Hiring gamers may be the answer to the cyber security skills gap
A new survey from McAfee says that IT security staff report needing to increase their workforces by 24 percent to adequately manage their organization's cyber threats.
Yet a skills crisis means 84 percent admit it's difficult to attract staff and 31 percent say they don't actively do anything to attract new talent. However, 72 percent of respondents say hiring experienced video gamers into the IT department seems like a good way to plug the cyber security skills gap.
The threat landscape is growing, both in complexity and volume. According to the report, 46 percent of respondents believe that in the next year they will either struggle to deal with the increase in cyber threats or that it will be impossible to defend against them.
"With cyber security breaches being the norm for organizations, we have to create a workplace that empowers cyber security responders to do their best work," says Grant Bourzikas, chief information security officer at McAfee. "Consider that nearly a quarter of respondents say that to do their job well, they need to increase their teams by a quarter, keeping our workforce engaged, educated and satisfied at work is critical to ensuring organizations do not increase complexity in the already high-stakes game against cyber crime."
The growing threat landscape and recruitment problems means businesses are looking for alternative solutions. A majority of respondents (81 percent) believe cyber security would be more successful if greater automation were implemented. 25 percent think automation frees up time to focus on innovation and value-added work.
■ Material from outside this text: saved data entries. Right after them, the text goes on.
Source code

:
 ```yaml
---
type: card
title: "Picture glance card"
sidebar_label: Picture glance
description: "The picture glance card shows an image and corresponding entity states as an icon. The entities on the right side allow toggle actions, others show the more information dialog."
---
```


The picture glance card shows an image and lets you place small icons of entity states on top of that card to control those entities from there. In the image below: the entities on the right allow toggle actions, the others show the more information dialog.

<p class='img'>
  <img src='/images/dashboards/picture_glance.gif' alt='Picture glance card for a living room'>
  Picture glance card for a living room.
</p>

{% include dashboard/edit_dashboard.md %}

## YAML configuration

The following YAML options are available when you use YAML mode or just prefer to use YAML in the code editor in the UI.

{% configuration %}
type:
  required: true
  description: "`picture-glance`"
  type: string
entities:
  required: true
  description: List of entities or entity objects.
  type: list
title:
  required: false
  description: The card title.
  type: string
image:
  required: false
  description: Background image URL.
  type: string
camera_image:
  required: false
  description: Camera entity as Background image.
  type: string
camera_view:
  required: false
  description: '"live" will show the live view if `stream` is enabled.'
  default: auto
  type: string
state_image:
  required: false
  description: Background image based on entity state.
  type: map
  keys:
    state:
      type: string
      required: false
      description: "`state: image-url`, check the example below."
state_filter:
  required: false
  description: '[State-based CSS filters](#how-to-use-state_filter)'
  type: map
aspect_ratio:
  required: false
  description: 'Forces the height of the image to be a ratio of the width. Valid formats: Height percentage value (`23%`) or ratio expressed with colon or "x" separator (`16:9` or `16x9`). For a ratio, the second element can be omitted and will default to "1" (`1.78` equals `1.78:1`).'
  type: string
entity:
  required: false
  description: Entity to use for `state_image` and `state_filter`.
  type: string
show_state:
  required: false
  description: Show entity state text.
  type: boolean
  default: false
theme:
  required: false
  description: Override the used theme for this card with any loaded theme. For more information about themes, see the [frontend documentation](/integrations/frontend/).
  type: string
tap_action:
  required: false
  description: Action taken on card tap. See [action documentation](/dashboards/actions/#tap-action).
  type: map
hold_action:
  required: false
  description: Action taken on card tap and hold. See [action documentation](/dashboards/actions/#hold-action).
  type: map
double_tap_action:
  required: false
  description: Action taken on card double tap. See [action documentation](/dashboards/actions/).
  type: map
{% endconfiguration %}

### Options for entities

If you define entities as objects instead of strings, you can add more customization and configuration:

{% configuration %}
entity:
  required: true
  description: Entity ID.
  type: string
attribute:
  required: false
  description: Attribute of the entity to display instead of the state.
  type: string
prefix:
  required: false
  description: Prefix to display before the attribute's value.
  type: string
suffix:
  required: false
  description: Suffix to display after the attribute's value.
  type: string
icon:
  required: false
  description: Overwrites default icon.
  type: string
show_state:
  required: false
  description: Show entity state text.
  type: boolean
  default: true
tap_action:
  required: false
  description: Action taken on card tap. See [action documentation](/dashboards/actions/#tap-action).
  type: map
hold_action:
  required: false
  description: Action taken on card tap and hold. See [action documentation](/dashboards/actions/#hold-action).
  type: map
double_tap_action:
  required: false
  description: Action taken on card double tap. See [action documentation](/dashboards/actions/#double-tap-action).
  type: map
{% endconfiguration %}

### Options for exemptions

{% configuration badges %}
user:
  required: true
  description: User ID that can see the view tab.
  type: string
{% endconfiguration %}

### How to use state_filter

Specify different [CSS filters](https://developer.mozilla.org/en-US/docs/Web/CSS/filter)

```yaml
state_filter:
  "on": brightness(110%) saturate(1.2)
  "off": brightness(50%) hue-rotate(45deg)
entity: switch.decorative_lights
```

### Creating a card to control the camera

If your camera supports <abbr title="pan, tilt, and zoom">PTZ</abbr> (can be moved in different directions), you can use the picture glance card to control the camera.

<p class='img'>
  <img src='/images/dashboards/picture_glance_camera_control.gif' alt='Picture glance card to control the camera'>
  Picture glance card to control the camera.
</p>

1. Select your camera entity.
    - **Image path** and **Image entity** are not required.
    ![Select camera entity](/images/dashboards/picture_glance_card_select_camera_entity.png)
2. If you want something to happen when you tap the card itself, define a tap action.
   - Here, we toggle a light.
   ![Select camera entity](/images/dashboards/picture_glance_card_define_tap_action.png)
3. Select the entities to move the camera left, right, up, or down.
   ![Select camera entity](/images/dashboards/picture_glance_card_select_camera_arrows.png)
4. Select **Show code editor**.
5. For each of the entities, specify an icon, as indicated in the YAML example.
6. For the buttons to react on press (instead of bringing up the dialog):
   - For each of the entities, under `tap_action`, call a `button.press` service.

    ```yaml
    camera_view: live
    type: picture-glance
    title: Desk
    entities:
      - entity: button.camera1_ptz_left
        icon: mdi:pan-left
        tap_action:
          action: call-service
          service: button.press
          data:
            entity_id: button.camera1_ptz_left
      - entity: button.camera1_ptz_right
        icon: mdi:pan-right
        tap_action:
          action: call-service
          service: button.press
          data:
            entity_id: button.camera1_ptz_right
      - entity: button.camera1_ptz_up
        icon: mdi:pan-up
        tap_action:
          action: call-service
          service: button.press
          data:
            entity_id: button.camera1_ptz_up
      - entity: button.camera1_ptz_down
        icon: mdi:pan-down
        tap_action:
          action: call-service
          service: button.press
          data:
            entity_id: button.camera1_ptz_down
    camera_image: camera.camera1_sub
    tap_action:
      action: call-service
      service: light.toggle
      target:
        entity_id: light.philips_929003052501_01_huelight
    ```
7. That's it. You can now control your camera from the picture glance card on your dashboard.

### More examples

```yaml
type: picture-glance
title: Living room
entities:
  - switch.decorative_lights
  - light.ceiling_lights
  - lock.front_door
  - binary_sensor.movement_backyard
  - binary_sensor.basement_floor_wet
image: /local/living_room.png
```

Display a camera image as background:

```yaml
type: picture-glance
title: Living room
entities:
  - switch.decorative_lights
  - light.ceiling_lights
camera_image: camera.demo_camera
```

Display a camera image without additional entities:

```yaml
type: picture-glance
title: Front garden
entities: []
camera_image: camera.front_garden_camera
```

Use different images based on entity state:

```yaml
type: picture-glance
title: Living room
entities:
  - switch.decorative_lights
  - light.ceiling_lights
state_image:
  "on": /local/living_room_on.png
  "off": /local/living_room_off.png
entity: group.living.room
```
Gamification could be part of the answer too. More than half (57 percent) report that using games increases awareness and IT staff knowledge of how breaches can occur. In addition 43 percent say gamification enforces a teamwork culture needed for quick and effective cyber security. 77 percent of senior managers agree that their organization would be safer if they leveraged more gamification. Also 78 percent say the current generation entering the workforce, those that have grown up playing video games, are stronger candidates for cyber security roles. Three-quarters of senior managers say they would consider hiring a gamer even if that person had no specific cyber security training or experience.